Content starts

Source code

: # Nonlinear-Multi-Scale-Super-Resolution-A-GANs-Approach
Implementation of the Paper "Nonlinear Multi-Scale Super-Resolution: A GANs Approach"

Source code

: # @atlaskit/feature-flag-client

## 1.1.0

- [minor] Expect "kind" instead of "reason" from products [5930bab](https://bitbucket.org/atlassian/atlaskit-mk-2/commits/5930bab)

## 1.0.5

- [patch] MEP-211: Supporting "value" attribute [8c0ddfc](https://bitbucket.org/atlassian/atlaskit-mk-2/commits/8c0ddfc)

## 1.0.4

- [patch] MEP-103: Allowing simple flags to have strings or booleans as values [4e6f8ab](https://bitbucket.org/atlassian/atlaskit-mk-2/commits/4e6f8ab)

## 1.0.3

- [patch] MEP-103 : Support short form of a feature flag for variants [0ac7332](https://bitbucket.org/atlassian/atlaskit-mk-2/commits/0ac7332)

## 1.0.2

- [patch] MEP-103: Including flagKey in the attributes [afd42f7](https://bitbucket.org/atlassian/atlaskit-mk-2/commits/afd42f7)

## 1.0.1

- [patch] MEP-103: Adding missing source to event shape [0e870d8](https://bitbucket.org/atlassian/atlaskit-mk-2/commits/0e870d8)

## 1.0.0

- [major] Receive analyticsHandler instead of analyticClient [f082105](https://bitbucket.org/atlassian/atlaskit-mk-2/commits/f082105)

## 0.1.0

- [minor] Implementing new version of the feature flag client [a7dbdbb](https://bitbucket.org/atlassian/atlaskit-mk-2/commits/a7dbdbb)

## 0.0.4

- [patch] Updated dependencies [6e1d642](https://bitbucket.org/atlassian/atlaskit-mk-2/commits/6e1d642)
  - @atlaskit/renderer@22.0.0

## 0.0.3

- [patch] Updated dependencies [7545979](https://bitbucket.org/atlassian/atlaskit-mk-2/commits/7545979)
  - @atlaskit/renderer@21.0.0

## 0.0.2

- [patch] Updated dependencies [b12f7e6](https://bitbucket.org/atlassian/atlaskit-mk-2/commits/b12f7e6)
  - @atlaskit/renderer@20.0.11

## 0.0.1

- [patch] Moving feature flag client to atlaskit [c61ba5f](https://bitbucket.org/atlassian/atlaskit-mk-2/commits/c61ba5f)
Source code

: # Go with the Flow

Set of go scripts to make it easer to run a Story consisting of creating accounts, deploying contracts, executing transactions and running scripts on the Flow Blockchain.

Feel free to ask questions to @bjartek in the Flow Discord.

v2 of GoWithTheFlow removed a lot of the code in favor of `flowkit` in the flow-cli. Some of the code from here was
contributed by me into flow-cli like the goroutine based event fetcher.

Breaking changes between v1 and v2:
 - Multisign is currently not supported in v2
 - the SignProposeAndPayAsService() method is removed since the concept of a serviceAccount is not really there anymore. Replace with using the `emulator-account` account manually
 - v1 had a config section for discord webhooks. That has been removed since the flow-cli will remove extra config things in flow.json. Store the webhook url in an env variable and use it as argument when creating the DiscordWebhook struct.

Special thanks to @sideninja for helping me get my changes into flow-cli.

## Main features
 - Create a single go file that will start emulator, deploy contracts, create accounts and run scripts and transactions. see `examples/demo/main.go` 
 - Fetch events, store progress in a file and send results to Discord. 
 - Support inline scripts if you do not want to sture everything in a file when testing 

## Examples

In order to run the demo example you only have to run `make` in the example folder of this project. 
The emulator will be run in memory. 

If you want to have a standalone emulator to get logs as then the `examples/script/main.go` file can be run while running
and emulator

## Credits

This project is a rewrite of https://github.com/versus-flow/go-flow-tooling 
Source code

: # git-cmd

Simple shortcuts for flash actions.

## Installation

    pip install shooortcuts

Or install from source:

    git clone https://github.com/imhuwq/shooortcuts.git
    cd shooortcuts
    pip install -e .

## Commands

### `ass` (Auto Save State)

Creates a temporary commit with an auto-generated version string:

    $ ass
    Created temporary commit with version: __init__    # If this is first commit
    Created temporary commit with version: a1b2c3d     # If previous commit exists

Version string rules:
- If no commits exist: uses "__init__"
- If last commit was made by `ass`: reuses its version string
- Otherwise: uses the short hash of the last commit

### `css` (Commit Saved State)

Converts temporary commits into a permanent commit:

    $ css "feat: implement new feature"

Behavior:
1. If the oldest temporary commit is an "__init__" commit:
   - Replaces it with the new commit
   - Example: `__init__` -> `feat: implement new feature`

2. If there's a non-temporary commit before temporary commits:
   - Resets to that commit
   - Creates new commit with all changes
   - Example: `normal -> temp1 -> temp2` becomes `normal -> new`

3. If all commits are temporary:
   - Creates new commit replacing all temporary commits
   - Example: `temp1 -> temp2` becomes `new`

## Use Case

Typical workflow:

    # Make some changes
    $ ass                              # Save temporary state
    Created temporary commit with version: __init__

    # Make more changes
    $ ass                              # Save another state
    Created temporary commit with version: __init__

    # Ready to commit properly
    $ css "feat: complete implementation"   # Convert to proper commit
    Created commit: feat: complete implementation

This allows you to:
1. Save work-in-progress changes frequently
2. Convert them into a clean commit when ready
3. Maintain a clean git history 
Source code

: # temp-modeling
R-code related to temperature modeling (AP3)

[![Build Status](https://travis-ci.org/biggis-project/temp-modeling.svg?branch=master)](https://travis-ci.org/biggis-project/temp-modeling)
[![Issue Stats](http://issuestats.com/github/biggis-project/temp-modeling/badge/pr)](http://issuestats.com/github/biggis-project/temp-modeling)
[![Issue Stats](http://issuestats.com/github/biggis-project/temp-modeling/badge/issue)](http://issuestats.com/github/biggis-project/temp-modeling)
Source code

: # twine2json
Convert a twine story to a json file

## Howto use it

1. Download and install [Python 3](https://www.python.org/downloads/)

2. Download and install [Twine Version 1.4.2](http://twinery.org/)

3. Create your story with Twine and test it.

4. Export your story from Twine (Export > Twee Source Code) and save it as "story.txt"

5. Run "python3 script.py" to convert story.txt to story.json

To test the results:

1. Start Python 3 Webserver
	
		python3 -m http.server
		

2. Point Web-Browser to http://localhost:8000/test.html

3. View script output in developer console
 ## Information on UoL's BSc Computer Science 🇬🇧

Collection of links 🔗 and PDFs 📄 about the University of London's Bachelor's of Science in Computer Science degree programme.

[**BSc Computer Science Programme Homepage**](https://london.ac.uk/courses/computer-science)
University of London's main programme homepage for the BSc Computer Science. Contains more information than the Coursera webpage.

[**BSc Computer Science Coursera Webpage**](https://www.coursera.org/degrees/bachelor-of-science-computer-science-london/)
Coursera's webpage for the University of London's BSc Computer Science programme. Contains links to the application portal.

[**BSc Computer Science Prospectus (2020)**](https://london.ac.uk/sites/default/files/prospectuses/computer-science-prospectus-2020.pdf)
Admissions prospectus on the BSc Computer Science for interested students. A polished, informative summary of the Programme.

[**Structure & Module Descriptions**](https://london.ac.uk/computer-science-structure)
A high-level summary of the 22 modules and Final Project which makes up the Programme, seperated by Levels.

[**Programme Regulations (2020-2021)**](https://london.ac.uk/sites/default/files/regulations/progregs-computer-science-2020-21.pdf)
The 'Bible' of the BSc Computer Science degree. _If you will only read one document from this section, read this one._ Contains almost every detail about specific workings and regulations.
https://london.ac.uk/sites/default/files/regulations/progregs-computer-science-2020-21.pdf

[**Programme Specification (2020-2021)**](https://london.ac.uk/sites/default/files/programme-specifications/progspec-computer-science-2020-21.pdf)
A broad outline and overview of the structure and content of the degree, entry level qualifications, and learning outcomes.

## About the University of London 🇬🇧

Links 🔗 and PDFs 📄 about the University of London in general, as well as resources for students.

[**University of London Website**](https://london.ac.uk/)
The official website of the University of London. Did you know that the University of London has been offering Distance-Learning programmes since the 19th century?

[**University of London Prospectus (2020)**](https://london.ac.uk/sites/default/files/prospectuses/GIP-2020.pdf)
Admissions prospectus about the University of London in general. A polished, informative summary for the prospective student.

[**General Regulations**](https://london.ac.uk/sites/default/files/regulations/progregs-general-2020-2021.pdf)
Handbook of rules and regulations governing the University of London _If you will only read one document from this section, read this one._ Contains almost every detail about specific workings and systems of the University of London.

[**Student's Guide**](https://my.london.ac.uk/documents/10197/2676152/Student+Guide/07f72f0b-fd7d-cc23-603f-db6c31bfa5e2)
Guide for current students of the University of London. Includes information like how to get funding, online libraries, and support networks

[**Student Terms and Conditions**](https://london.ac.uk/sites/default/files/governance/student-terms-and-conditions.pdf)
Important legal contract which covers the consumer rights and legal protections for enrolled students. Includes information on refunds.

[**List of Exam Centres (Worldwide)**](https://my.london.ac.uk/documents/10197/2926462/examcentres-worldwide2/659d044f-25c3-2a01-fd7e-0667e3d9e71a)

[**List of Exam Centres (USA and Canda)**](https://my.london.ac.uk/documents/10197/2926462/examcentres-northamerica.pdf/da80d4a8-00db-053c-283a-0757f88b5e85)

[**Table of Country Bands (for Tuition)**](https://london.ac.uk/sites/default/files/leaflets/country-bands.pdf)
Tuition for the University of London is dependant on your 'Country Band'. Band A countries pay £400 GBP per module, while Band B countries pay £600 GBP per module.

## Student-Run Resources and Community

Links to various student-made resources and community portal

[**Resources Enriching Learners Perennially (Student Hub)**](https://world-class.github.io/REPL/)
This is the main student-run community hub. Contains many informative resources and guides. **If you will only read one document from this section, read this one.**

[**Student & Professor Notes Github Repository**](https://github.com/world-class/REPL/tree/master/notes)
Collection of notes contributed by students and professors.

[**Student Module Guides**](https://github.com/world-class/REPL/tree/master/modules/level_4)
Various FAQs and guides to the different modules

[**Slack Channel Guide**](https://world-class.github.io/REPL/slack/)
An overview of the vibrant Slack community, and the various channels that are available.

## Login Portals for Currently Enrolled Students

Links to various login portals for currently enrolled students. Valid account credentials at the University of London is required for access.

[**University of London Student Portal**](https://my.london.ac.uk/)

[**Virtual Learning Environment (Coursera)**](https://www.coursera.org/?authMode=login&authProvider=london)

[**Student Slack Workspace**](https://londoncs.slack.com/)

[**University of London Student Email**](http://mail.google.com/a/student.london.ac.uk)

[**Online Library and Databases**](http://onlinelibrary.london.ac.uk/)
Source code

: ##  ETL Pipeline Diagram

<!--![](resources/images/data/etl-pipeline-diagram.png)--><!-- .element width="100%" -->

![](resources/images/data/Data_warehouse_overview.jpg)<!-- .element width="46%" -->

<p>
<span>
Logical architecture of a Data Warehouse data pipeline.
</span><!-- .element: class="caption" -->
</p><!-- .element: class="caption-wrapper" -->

Content ends

* [Required action]:
How many lines above include the word "running"? Answer with the number alone.

* [Task solution]:
2